■ **PROBLEM DESCRIPTION**:
Retype every line from the top of the entries down to the one with "vetor; na segunda, modifique", both included, and skip the pictures.

■ **MATERIAL FOR THIS TASK**:
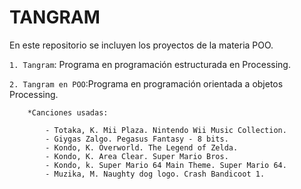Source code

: # TANGRAM
En este repositorio se incluyen los proyectos de la materia POO.

`1. Tangram`: Programa en programación estructurada en Processing.

`2. Tangram en POO`:Programa en programación orientada a objetos Processing.
        
        *Canciones usadas:
        
            - Totaka, K. Mii Plaza. Nintendo Wii Music Collection.
            - Giygas Zalgo. Pegasus Fantasy - 8 bits.
            - Kondo, K. Overworld. The Legend of Zelda.
            - Kondo, K. Area Clear. Super Mario Bros.
            - Kondo, k. Super Mario 64 Main Theme. Super Mario 64.
            - Muzika, M. Naughty dog logo. Crash Bandicoot 1.
           
            
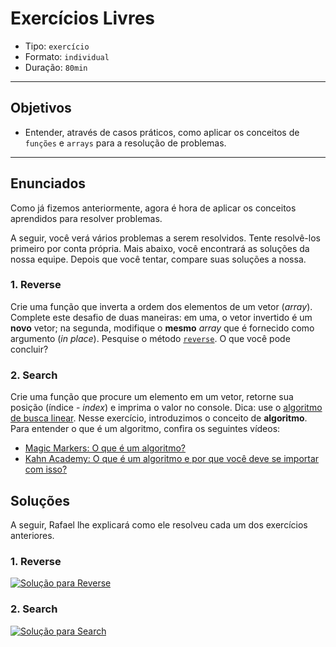 # Exercícios Livres

* Tipo: `exercício`
* Formato: `individual`
* Duração: `80min`

***

## Objetivos

- Entender, através de casos práticos, como aplicar os conceitos de `funções` e
  `arrays` para a resolução de problemas.

***

## Enunciados

Como já fizemos anteriormente, agora é hora de aplicar os conceitos aprendidos
para resolver problemas.

A seguir, você verá vários problemas a serem resolvidos. Tente resolvê-los
primeiro por conta própria. Mais abaixo, você encontrará as soluções da nossa
equipe. Depois que você tentar, compare suas soluções a nossa.

### 1. Reverse

Crie uma função que inverta a ordem dos elementos de um vetor \(_array_\).
Complete este desafio de duas maneiras: em uma, o vetor invertido é um **novo**
vetor; na segunda, modifique o **mesmo** _array_ que é fornecido como argumento
\(_in place_\). Pesquise o método
[`reverse`](https://developer.mozilla.org/en/docs/Web/JavaScript/Reference/Global_Objects/Array/reverse).
O que você pode concluir?

### 2. Search

Crie uma função que procure um elemento em um vetor, retorne sua posição
\(índice - _index_\) e imprima o valor no console. Dica: use o [algoritmo de
busca linear](https://en.wikipedia.org/wiki/Linear_search). Nesse exercício,
introduzimos o conceito de **algoritmo**. Para entender o que é um algoritmo,
confira os seguintes vídeos:

* [Magic Markers: O que é um
  algoritmo?](https://www.youtube.com/watch?v=U3CGMyjzlvM)
* [Kahn Academy: O que é um algoritmo e por que você deve se importar com
  isso?](https://pt.khanacademy.org/computing/computer-science/algorithms/intro-to-algorithms/v/what-are-algorithms)

## Soluções

A seguir, Rafael lhe explicará como ele resolveu cada um dos exercícios
anteriores.

### 1. Reverse

[![Solução para
Reverse](https://img.youtube.com/vi/ErS_iFp8eFc&t/0.jpg)](https://www.youtube.com/watch?v=ErS_iFp8eFc&t)

### 2. Search

[![Solução para
Search](https://img.youtube.com/vi/AJCWkJgTCj0/0.jpg)](https://www.youtube.com/watch?v=AJCWkJgTCj0)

■ **WRITTEN ANSWER**:
Source code

: # TANGRAM
En este repositorio se incluyen los proyectos de la materia POO.

`1. Tangram`: Programa en programación estructurada en Processing.

`2. Tangram en POO`:Programa en programación orientada a objetos Processing.
        
        *Canciones usadas:
        
            - Totaka, K. Mii Plaza. Nintendo Wii Music Collection.
            - Giygas Zalgo. Pegasus Fantasy - 8 bits.
            - Kondo, K. Overworld. The Legend of Zelda.
            - Kondo, K. Area Clear. Super Mario Bros.
            - Kondo, k. Super Mario 64 Main Theme. Super Mario 64.
            - Muzika, M. Naughty dog logo. Crash Bandicoot 1.
           
            
 # Exercícios Livres

* Tipo: `exercício`
* Formato: `individual`
* Duração: `80min`

***

## Objetivos

- Entender, através de casos práticos, como aplicar os conceitos de `funções` e
  `arrays` para a resolução de problemas.

***

## Enunciados

Como já fizemos anteriormente, agora é hora de aplicar os conceitos aprendidos
para resolver problemas.

A seguir, você verá vários problemas a serem resolvidos. Tente resolvê-los
primeiro por conta própria. Mais abaixo, você encontrará as soluções da nossa
equipe. Depois que você tentar, compare suas soluções a nossa.

### 1. Reverse

Crie uma função que inverta a ordem dos elementos de um vetor \(_array_\).
Complete este desafio de duas maneiras: em uma, o vetor invertido é um **novo**
vetor; na segunda, modifique o **mesmo** _array_ que é fornecido como argumento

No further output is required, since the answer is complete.